[U-Boot] [PATCH] nvme: add more cache flushes

Thu Oct 17 02:55:11 UTC 2019

Hi Patrick,

On Wed, Oct 16, 2019 at 11:35 PM Patrick Wildt <patrick at blueri.se> wrote:
>
> On Wed, Oct 16, 2019 at 06:11:23PM +0800, Bin Meng wrote:
> > On Mon, Oct 14, 2019 at 7:11 PM Patrick Wildt <patrick at blueri.se> wrote:
> > >
> > > On an i.MX8MQ our nvme driver doesn't completely work since we are
> > > missing a few cache flushes.  One is the prp list, which is an extra
> > > buffer that we need to flush before handing it to the hardware.  Also
> > > the block read/write operations needs more cache flushes on this SoC.
> > >
> > > Signed-off-by: Patrick Wildt <patrick at blueri.se>
> > > ---
> > >  drivers/nvme/nvme.c | 15 +++++++++------
> > >  1 file changed, 9 insertions(+), 6 deletions(-)
> > >
> > > diff --git a/drivers/nvme/nvme.c b/drivers/nvme/nvme.c
> > > index 2444e0270f..69d5e3eedc 100644
> > > --- a/drivers/nvme/nvme.c
> > > +++ b/drivers/nvme/nvme.c
> > > @@ -123,6 +123,9 @@ static int nvme_setup_prps(struct nvme_dev *dev, u64 *prp2,
> > >         }
> > >         *prp2 = (ulong)dev->prp_pool;
> > >
> > > +       flush_dcache_range((ulong)dev->prp_pool, (ulong)dev->prp_pool +
> > > +                          dev->prp_entry_num * sizeof(u64));
> > > +
> > >         return 0;
> > >  }
> > >
> > > @@ -717,9 +720,10 @@ static ulong nvme_blk_rw(struct udevice *udev, lbaint_t blknr,
> > >         u16 lbas = 1 << (dev->max_transfer_shift - ns->lba_shift);
> > >         u64 total_lbas = blkcnt;
> > >
> > > -       if (!read)
> > > -               flush_dcache_range((unsigned long)buffer,
> > > -                                  (unsigned long)buffer + total_len);
> > > +       flush_dcache_range((unsigned long)buffer,
> > > +                          (unsigned long)buffer + total_len);
> >
> > Why we need this for read?
>
> I'm no processor engineer, but I have read (and "seen") the following
> on ARMs.  If I'm wrong. please correct me.
>
> Since the buffer is usually allocated cache-aligned on the stack,
> it is very possible that this buffer was previously still used
> as it's supposed to be used: as stack.  Thus, the caches can still
> be filled, and are not yet evicted/flushed to memory.  Now it is
> possible that between the DMA access from the device and our cache
> invalidation, the CPU cache writes back its contents to memory,
> overwriting whatever the NVMe just gave us.
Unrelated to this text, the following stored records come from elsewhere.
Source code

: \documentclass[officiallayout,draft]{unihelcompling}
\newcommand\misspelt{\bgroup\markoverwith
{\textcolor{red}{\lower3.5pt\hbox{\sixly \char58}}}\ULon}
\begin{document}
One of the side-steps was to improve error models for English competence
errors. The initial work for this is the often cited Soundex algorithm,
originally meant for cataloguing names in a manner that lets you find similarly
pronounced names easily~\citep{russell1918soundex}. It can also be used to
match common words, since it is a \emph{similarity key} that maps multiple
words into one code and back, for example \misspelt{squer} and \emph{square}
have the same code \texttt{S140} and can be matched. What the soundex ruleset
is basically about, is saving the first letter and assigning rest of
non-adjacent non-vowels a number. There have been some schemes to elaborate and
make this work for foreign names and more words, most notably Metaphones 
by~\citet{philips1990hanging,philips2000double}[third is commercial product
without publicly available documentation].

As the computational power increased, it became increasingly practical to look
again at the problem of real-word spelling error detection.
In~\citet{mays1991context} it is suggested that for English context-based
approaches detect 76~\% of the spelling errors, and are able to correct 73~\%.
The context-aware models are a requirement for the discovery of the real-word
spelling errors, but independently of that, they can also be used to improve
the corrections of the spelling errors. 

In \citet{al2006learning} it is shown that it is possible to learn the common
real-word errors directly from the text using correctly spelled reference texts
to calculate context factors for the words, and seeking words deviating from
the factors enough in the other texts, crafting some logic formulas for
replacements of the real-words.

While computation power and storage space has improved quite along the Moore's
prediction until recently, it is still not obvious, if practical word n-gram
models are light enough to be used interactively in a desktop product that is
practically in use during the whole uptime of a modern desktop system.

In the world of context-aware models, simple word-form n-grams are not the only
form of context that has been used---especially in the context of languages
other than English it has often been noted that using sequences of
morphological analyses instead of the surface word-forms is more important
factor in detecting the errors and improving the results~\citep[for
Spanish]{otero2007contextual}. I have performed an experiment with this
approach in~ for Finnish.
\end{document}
OK, this makes sense. So if we allocate the buffer from the heap, we
should only care about flush on write, right? Can you test this?

>
> > > +       invalidate_dcache_range((unsigned long)buffer,
> > > +                               (unsigned long)buffer + total_len);
> > >
> > >         c.rw.opcode = read ? nvme_cmd_read : nvme_cmd_write;
> > >         c.rw.flags = 0;
> > > @@ -755,9 +759,8 @@ static ulong nvme_blk_rw(struct udevice *udev, lbaint_t blknr,
> > >                 buffer += lbas << ns->lba_shift;
> > >         }
> > >
> > > -       if (read)
> > > -               invalidate_dcache_range((unsigned long)buffer,
> > > -                                       (unsigned long)buffer + total_len);
> > > +       invalidate_dcache_range((unsigned long)buffer,
> > > +                               (unsigned long)buffer + total_len);
> >
> > Why we need this for write?
>
> That's a good point.  After the transaction, if it was a read then
> we need to invalidate it, as we might have speculatively read it.
> On a write, we don't care about its contents.  I will test it w/o
> this chunk and report back.
>

Regards,
Bin